Work item. Could you reproduce, word for word, everything below from the line containing "## 附录四：NUMA" down to the line containing "NUMA架构在逻辑上遵循对称多处理（SMP）架构。", with both of those lines included and no others?

☆ ☆ ☆ ☆ ☆

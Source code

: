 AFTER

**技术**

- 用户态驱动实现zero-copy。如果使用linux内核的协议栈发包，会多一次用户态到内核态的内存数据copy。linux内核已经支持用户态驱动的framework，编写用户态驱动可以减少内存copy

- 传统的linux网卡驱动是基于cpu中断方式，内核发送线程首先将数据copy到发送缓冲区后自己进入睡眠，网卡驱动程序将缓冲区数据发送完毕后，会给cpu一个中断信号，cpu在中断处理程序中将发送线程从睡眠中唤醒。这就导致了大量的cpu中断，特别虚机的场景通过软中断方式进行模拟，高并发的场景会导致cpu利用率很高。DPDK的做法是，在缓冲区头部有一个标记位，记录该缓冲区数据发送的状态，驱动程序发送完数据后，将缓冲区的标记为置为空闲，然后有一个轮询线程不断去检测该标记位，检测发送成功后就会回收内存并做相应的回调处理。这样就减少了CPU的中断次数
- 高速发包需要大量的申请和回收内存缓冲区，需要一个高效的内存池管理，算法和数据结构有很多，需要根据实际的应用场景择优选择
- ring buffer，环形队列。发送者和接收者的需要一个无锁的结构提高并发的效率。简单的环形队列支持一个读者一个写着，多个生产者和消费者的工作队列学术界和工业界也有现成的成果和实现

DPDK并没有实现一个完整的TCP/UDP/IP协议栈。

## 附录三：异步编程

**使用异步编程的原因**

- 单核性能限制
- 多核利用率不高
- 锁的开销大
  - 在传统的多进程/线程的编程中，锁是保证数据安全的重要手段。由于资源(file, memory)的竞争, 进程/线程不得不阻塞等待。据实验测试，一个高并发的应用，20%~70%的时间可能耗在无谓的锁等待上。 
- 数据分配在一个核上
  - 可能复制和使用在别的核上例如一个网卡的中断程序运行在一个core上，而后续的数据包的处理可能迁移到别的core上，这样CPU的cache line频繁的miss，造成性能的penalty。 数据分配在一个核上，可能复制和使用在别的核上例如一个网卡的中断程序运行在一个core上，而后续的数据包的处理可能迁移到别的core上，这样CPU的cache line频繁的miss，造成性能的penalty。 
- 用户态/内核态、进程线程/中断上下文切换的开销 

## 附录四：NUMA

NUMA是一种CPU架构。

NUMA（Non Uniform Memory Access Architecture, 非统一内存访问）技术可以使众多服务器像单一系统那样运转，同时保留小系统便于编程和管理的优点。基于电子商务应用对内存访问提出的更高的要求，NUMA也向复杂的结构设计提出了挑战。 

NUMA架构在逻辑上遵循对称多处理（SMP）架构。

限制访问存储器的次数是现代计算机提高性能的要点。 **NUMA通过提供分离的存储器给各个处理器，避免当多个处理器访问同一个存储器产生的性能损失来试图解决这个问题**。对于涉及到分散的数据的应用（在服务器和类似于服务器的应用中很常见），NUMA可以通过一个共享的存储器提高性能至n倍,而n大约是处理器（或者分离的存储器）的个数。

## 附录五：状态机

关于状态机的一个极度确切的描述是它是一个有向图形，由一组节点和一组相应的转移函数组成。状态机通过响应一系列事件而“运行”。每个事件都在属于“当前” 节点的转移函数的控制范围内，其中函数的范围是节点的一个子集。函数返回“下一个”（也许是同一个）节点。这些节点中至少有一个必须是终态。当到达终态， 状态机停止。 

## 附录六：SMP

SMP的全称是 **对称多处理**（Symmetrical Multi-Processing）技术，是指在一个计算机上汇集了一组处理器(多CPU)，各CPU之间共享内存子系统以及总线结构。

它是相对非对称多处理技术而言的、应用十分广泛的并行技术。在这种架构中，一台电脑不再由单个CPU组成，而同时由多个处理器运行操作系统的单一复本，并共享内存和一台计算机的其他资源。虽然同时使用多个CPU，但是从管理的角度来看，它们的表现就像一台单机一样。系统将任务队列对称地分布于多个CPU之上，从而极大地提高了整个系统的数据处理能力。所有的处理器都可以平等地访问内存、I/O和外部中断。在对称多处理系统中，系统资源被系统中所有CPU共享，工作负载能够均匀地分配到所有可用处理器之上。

☆ ☆ ☆ ☆ ☆

Solution.
## 附录四：NUMA

NUMA是一种CPU架构。

NUMA（Non Uniform Memory Access Architecture, 非统一内存访问）技术可以使众多服务器像单一系统那样运转，同时保留小系统便于编程和管理的优点。基于电子商务应用对内存访问提出的更高的要求，NUMA也向复杂的结构设计提出了挑战。 

NUMA架构在逻辑上遵循对称多处理（SMP）架构。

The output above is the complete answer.